- GIVEN ENTRIES -
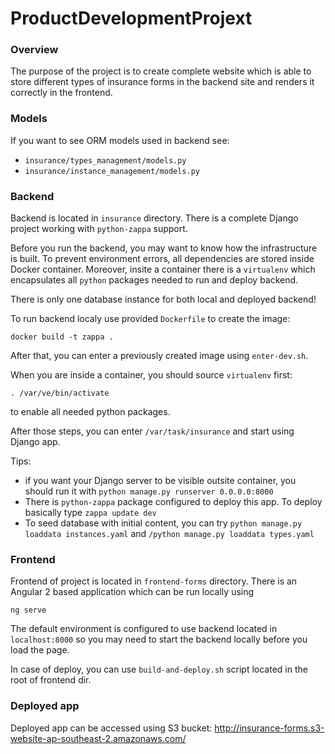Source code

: # ProductDevelopmentProjext

### Overview
The purpose of the project is to create complete website
which is able to store different types of insurance forms in the backend site
and renders it correctly in the frontend.

### Models
If you want to see ORM models used in backend see:
- `insurance/types_management/models.py`
- `insurance/instance_management/models.py`

### Backend
Backend is located in `insurance` directory.
There is a complete Django project working with `python-zappa` support.

Before you run the backend, you may want to know how the infrastructure is built.
To prevent environment errors, all dependencies are stored inside Docker container.
Moreover, insite a container there is a `virtualenv` which encapsulates all `python`
packages needed to run and deploy backend.

There is only one database instance for both local and deployed backend!

To run backend localy use provided `Dockerfile` to create the image:
```
docker build -t zappa .
```

After that, you can enter a previously created image using `enter-dev.sh`.

When you are inside a container, you should source `virtualenv` first:
```
. /var/ve/bin/activate
```
to enable all needed python packages.

After those steps, you can enter `/var/task/insurance` and start using Django app.

Tips:
- if you want your Django server to be visible outsite container,
you should run it with `python manage.py runserver 0.0.0.0:8000`
- There is `python-zappa` package configured to deploy this app.
To deploy basically type `zappa update dev`
- To seed database with initial content, you can try `python manage.py loaddata instances.yaml`
and `/python manage.py loaddata types.yaml`

### Frontend
Frontend of project is located in `frontend-forms` directory. There is
an Angular 2 based application which can be run locally using
```
ng serve
```
The default environment is configured to use backend located in `localhost:8000`
so you may need to start the backend locally before you load the page.

In case of deploy, you can use `build-and-deploy.sh` script located in the root of frontend dir.

### Deployed app
Deployed app can be accessed using S3 bucket:
http://insurance-forms.s3-website-ap-southeast-2.amazonaws.com/

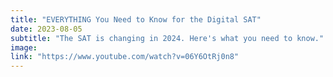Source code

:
 ```yaml
---
title: "EVERYTHING You Need to Know for the Digital SAT"
date: 2023-08-05
subtitle: "The SAT is changing in 2024. Here's what you need to know."
image: 
link: "https://www.youtube.com/watch?v=06Y6OtRj0n8"
---
```



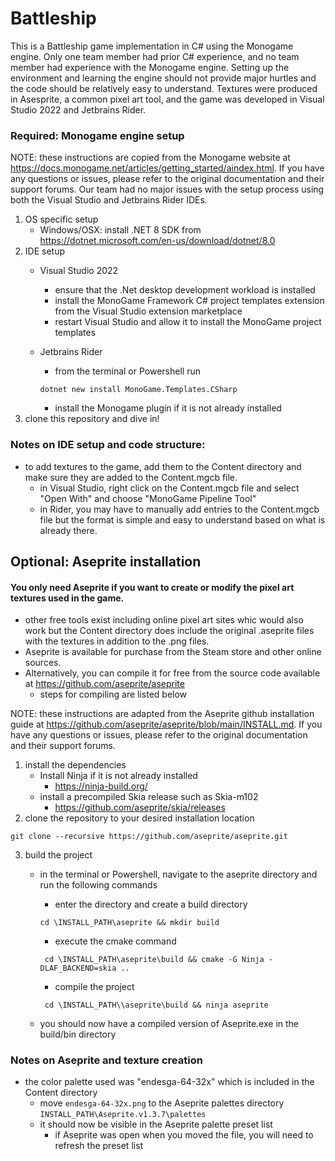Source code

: # Battleship
This is a Battleship game implementation in C# using the Monogame engine. Only one team member had prior C# experience,
and no team member had experience with the Monogame engine. Setting up the environment and learning the engine should
not provide major hurtles and the code should be relatively easy to understand. Textures were produced in Asesprite, a 
common pixel art tool, and the game was developed in Visual Studio 2022 and Jetbrains Rider.

### Required: Monogame engine setup
NOTE: these instructions are copied from the Monogame website at https://docs.monogame.net/articles/getting_started/aindex.html. 
If you have any questions or issues, please refer to the original documentation and their support forums. Our team had no 
major issues with the setup process using both the Visual Studio and Jetbrains Rider IDEs.
1. OS specific setup
    - Windows/OSX: install .NET 8 SDK from https://dotnet.microsoft.com/en-us/download/dotnet/8.0
2. IDE setup
    - Visual Studio 2022
      - ensure that the .Net desktop development workload is installed
      - install the MonoGame Framework C# project templates extension from the Visual Studio extension marketplace
      - restart Visual Studio and allow it to install the MonoGame project templates
    - Jetbrains Rider
      - from the terminal or Powershell run 
      
      ```dotnet new install MonoGame.Templates.CSharp```
    
      - install the Monogame plugin if it is not already installed
3. clone this repository and dive in!


### Notes on IDE setup and code structure:
- to add textures to the game, add them to the Content directory and make sure they are added to the Content.mgcb file.
    - in Visual Studio, right click on the Content.mgcb file and select "Open With" and choose "MonoGame Pipeline Tool"
    - in Rider, you may have to manually add entries to the Content.mgcb file but the format is simple and easy to 
    understand based on what is already there.
  

## Optional: Aseprite installation
#### **You only need Aseprite if you want to create or modify the pixel art textures used in the game.**
  - other free tools exist including online pixel art sites whic would also work but the Content directory does include the 
  original .aseprite files with the textures in addition to the .png files.
- Aseprite is available for purchase from the Steam store and other online sources. 
- Alternatively, you can compile it for free from the source code available at https://github.com/aseprite/aseprite
  - steps for compiling are listed below
  
NOTE: these instructions are adapted from the Aseprite github installation guide at https://github.com/aseprite/aseprite/blob/main/INSTALL.md.
If you have any questions or issues, please refer to the original documentation and their support forums.
1. install the dependencies
    - Install Ninja if it is not already installed
      - https://ninja-build.org/
    - install a precompiled Skia release such as Skia-m102
      - https://github.com/aseprite/skia/releases
2. clone the repository to your desired installation location

```git clone --recursive https://github.com/aseprite/aseprite.git```

3. build the project
    - in the terminal or Powershell, navigate to the aseprite directory and run the following commands
        - enter the directory and create a build directory
      
        ``` cd \INSTALL_PATH\aseprite && mkdir build ```
        - execute the cmake command
  
        ``` cd \INSTALL_PATH\aseprite\build && cmake -G Ninja -DLAF_BACKEND=skia ..```
        - compile the project

        ``` cd \INSTALL_PATH\\aseprite\build && ninja aseprite```
    - you should now have a compiled version of Aseprite.exe in the build/bin directory

### Notes on Aseprite and texture creation
- the color palette used was "endesga-64-32x" which is included in the Content directory
    - move `endesga-64-32x.png` to the Aseprite palettes directory `INSTALL_PATH\Aseprite.v1.3.7\palettes`
    - it should now be visible in the Aseprite palette preset list
      - if Aseprite was open when you moved the file, you will need to refresh the preset list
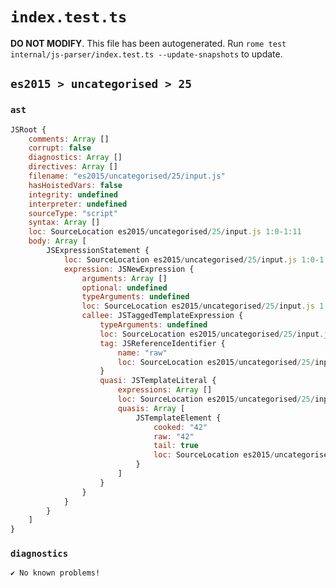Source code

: # `index.test.ts`

**DO NOT MODIFY**. This file has been autogenerated. Run `rome test internal/js-parser/index.test.ts --update-snapshots` to update.

## `es2015 > uncategorised > 25`

### `ast`

```javascript
JSRoot {
	comments: Array []
	corrupt: false
	diagnostics: Array []
	directives: Array []
	filename: "es2015/uncategorised/25/input.js"
	hasHoistedVars: false
	integrity: undefined
	interpreter: undefined
	sourceType: "script"
	syntax: Array []
	loc: SourceLocation es2015/uncategorised/25/input.js 1:0-1:11
	body: Array [
		JSExpressionStatement {
			loc: SourceLocation es2015/uncategorised/25/input.js 1:0-1:11
			expression: JSNewExpression {
				arguments: Array []
				optional: undefined
				typeArguments: undefined
				loc: SourceLocation es2015/uncategorised/25/input.js 1:0-1:11
				callee: JSTaggedTemplateExpression {
					typeArguments: undefined
					loc: SourceLocation es2015/uncategorised/25/input.js 1:4-1:11
					tag: JSReferenceIdentifier {
						name: "raw"
						loc: SourceLocation es2015/uncategorised/25/input.js 1:4-1:7 (raw)
					}
					quasi: JSTemplateLiteral {
						expressions: Array []
						loc: SourceLocation es2015/uncategorised/25/input.js 1:7-1:11
						quasis: Array [
							JSTemplateElement {
								cooked: "42"
								raw: "42"
								tail: true
								loc: SourceLocation es2015/uncategorised/25/input.js 1:8-1:10
							}
						]
					}
				}
			}
		}
	]
}
```

### `diagnostics`

```
✔ No known problems!

```
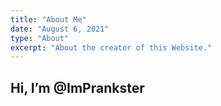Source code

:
 ```yaml
---
title: "About Me"
date: "August 6, 2021"
type: "About"
excerpt: "About the creator of this Website."
---
```


## Hi, I’m @ImPrankster

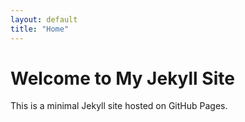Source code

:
 ```yaml
---
layout: default
title: "Home"
---
```


# Welcome to My Jekyll Site
This is a minimal Jekyll site hosted on GitHub Pages.
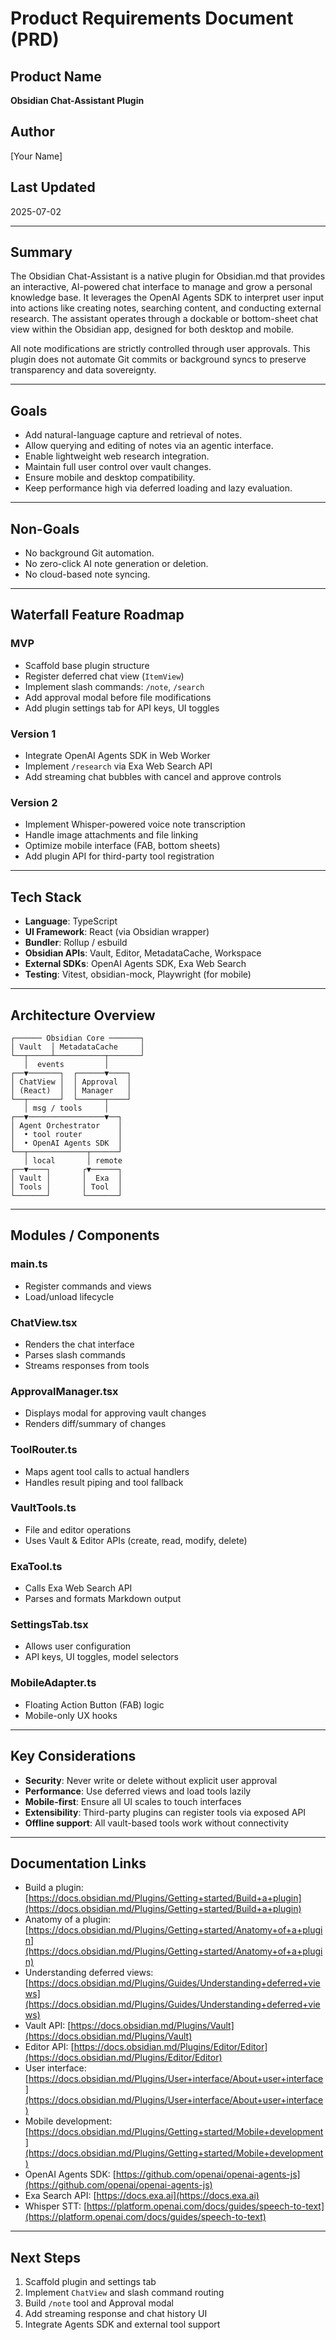 # Product Requirements Document (PRD)

## Product Name

**Obsidian Chat-Assistant Plugin**

## Author

\[Your Name]

## Last Updated

2025-07-02

---

## Summary

The Obsidian Chat-Assistant is a native plugin for Obsidian.md that provides an interactive, AI-powered chat interface to manage and grow a personal knowledge base. It leverages the OpenAI Agents SDK to interpret user input into actions like creating notes, searching content, and conducting external research. The assistant operates through a dockable or bottom-sheet chat view within the Obsidian app, designed for both desktop and mobile.

All note modifications are strictly controlled through user approvals. This plugin does not automate Git commits or background syncs to preserve transparency and data sovereignty.

---

## Goals

-   Add natural-language capture and retrieval of notes.
-   Allow querying and editing of notes via an agentic interface.
-   Enable lightweight web research integration.
-   Maintain full user control over vault changes.
-   Ensure mobile and desktop compatibility.
-   Keep performance high via deferred loading and lazy evaluation.

---

## Non-Goals

-   No background Git automation.
-   No zero-click AI note generation or deletion.
-   No cloud-based note syncing.

---

## Waterfall Feature Roadmap

### MVP

-   Scaffold base plugin structure
-   Register deferred chat view (`ItemView`)
-   Implement slash commands: `/note`, `/search`
-   Add approval modal before file modifications
-   Add plugin settings tab for API keys, UI toggles

### Version 1

-   Integrate OpenAI Agents SDK in Web Worker
-   Implement `/research` via Exa Web Search API
-   Add streaming chat bubbles with cancel and approve controls

### Version 2

-   Implement Whisper-powered voice note transcription
-   Handle image attachments and file linking
-   Optimize mobile interface (FAB, bottom sheets)
-   Add plugin API for third-party tool registration

---

## Tech Stack

-   **Language**: TypeScript
-   **UI Framework**: React (via Obsidian wrapper)
-   **Bundler**: Rollup / esbuild
-   **Obsidian APIs**: Vault, Editor, MetadataCache, Workspace
-   **External SDKs**: OpenAI Agents SDK, Exa Web Search
-   **Testing**: Vitest, obsidian-mock, Playwright (for mobile)

---

## Architecture Overview

```
┌────── Obsidian Core ───────┐
│ Vault  │ MetadataCache     │
└──┬─────┴───────────┬───────┘
   │  events         │
┌──▼───────┐  ┌──────▼────┐
│ ChatView │  │ Approval  │
│ (React)  │  │ Manager   │
└──┬───────┘  └──────┬────┘
   │ msg / tools     │
┌──▼─────────────────▼──┐
│ Agent Orchestrator    │
│  • tool router        │
│  • OpenAI Agents SDK  │
└──┬─────────────┬──────┘
   │ local       │ remote
┌──▼────┐       ┌▼──────┐
│ Vault │       │  Exa  │
│ Tools │       │ Tool  │
└───────┘       └───────┘
```

---

## Modules / Components

### main.ts

-   Register commands and views
-   Load/unload lifecycle

### ChatView\.tsx

-   Renders the chat interface
-   Parses slash commands
-   Streams responses from tools

### ApprovalManager.tsx

-   Displays modal for approving vault changes
-   Renders diff/summary of changes

### ToolRouter.ts

-   Maps agent tool calls to actual handlers
-   Handles result piping and tool fallback

### VaultTools.ts

-   File and editor operations
-   Uses Vault & Editor APIs (create, read, modify, delete)

### ExaTool.ts

-   Calls Exa Web Search API
-   Parses and formats Markdown output

### SettingsTab.tsx

-   Allows user configuration
-   API keys, UI toggles, model selectors

### MobileAdapter.ts

-   Floating Action Button (FAB) logic
-   Mobile-only UX hooks

---

## Key Considerations

-   **Security**: Never write or delete without explicit user approval
-   **Performance**: Use deferred views and load tools lazily
-   **Mobile-first**: Ensure all UI scales to touch interfaces
-   **Extensibility**: Third-party plugins can register tools via exposed API
-   **Offline support**: All vault-based tools work without connectivity

---

## Documentation Links

-   Build a plugin: [https://docs.obsidian.md/Plugins/Getting+started/Build+a+plugin](https://docs.obsidian.md/Plugins/Getting+started/Build+a+plugin)
-   Anatomy of a plugin: [https://docs.obsidian.md/Plugins/Getting+started/Anatomy+of+a+plugin](https://docs.obsidian.md/Plugins/Getting+started/Anatomy+of+a+plugin)
-   Understanding deferred views: [https://docs.obsidian.md/Plugins/Guides/Understanding+deferred+views](https://docs.obsidian.md/Plugins/Guides/Understanding+deferred+views)
-   Vault API: [https://docs.obsidian.md/Plugins/Vault](https://docs.obsidian.md/Plugins/Vault)
-   Editor API: [https://docs.obsidian.md/Plugins/Editor/Editor](https://docs.obsidian.md/Plugins/Editor/Editor)
-   User interface: [https://docs.obsidian.md/Plugins/User+interface/About+user+interface](https://docs.obsidian.md/Plugins/User+interface/About+user+interface)
-   Mobile development: [https://docs.obsidian.md/Plugins/Getting+started/Mobile+development](https://docs.obsidian.md/Plugins/Getting+started/Mobile+development)
-   OpenAI Agents SDK: [https://github.com/openai/openai-agents-js](https://github.com/openai/openai-agents-js)
-   Exa Search API: [https://docs.exa.ai](https://docs.exa.ai)
-   Whisper STT: [https://platform.openai.com/docs/guides/speech-to-text](https://platform.openai.com/docs/guides/speech-to-text)

---

## Next Steps

1. Scaffold plugin and settings tab
2. Implement `ChatView` and slash command routing
3. Build `/note` tool and Approval modal
4. Add streaming response and chat history UI
5. Integrate Agents SDK and external tool support
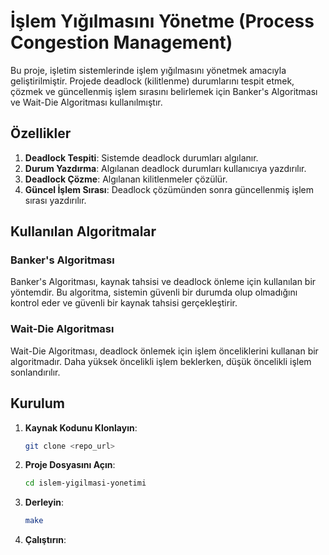 # İşlem Yığılmasını Yönetme (Process Congestion Management)

Bu proje, işletim sistemlerinde işlem yığılmasını yönetmek amacıyla geliştirilmiştir. Projede deadlock (kilitlenme) durumlarını tespit etmek, çözmek ve güncellenmiş işlem sırasını belirlemek için Banker's Algoritması ve Wait-Die Algoritması kullanılmıştır.

## Özellikler

1. **Deadlock Tespiti**: Sistemde deadlock durumları algılanır.
2. **Durum Yazdırma**: Algılanan deadlock durumları kullanıcıya yazdırılır.
3. **Deadlock Çözme**: Algılanan kilitlenmeler çözülür.
4. **Güncel İşlem Sırası**: Deadlock çözümünden sonra güncellenmiş işlem sırası yazdırılır.

## Kullanılan Algoritmalar

### Banker's Algoritması
Banker's Algoritması, kaynak tahsisi ve deadlock önleme için kullanılan bir yöntemdir. Bu algoritma, sistemin güvenli bir durumda olup olmadığını kontrol eder ve güvenli bir kaynak tahsisi gerçekleştirir.

### Wait-Die Algoritması
Wait-Die Algoritması, deadlock önlemek için işlem önceliklerini kullanan bir algoritmadır. Daha yüksek öncelikli işlem beklerken, düşük öncelikli işlem sonlandırılır.

## Kurulum

1. **Kaynak Kodunu Klonlayın**:
   ```bash
   git clone <repo_url>
   ```
2. **Proje Dosyasını Açın**:
   ```bash
   cd islem-yigilmasi-yonetimi
   ```
3. **Derleyin**:
   ```bash
   make
   ```
4. **Çalıştırın**:
   ```build/main
   ```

- ACTIVITY -
Where the data above reaches the line holding "and file linking", begin printing, and stop after the line holding "### SettingsTab.tsx". Each line must be reproduced exactly, with nothing else added.

- COMPLETED TASK -
-   Handle image attachments and file linking
-   Optimize mobile interface (FAB, bottom sheets)
-   Add plugin API for third-party tool registration

---

## Tech Stack

-   **Language**: TypeScript
-   **UI Framework**: React (via Obsidian wrapper)
-   **Bundler**: Rollup / esbuild
-   **Obsidian APIs**: Vault, Editor, MetadataCache, Workspace
-   **External SDKs**: OpenAI Agents SDK, Exa Web Search
-   **Testing**: Vitest, obsidian-mock, Playwright (for mobile)

---

## Architecture Overview

```
┌────── Obsidian Core ───────┐
│ Vault  │ MetadataCache     │
└──┬─────┴───────────┬───────┘
   │  events         │
┌──▼───────┐  ┌──────▼────┐
│ ChatView │  │ Approval  │
│ (React)  │  │ Manager   │
└──┬───────┘  └──────┬────┘
   │ msg / tools     │
┌──▼─────────────────▼──┐
│ Agent Orchestrator    │
│  • tool router        │
│  • OpenAI Agents SDK  │
└──┬─────────────┬──────┘
   │ local       │ remote
┌──▼────┐       ┌▼──────┐
│ Vault │       │  Exa  │
│ Tools │       │ Tool  │
└───────┘       └───────┘
```

---

## Modules / Components

### main.ts

-   Register commands and views
-   Load/unload lifecycle

### ChatView\.tsx

-   Renders the chat interface
-   Parses slash commands
-   Streams responses from tools

### ApprovalManager.tsx

-   Displays modal for approving vault changes
-   Renders diff/summary of changes

### ToolRouter.ts

-   Maps agent tool calls to actual handlers
-   Handles result piping and tool fallback

### VaultTools.ts

-   File and editor operations
-   Uses Vault & Editor APIs (create, read, modify, delete)

### ExaTool.ts

-   Calls Exa Web Search API
-   Parses and formats Markdown output

### SettingsTab.tsx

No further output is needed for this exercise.